## Exercise instructions
This exercise calls for copying every line below that holds the word "descriptive".

## Data for this exercise
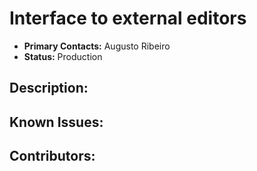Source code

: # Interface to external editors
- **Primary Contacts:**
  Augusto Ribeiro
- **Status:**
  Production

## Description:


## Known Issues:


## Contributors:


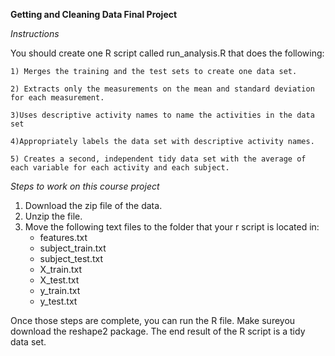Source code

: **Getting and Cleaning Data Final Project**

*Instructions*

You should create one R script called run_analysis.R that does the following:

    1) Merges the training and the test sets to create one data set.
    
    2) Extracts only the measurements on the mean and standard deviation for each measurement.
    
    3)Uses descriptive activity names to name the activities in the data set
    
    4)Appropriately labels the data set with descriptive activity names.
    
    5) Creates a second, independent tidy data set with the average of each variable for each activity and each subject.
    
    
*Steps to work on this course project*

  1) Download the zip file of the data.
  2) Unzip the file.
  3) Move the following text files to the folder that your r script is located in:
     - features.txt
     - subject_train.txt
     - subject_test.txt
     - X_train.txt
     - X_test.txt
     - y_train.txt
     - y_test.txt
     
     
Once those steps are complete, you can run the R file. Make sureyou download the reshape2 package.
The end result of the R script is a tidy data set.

## Answer space
    3)Uses descriptive activity names to name the activities in the data set
    4)Appropriately labels the data set with descriptive activity names.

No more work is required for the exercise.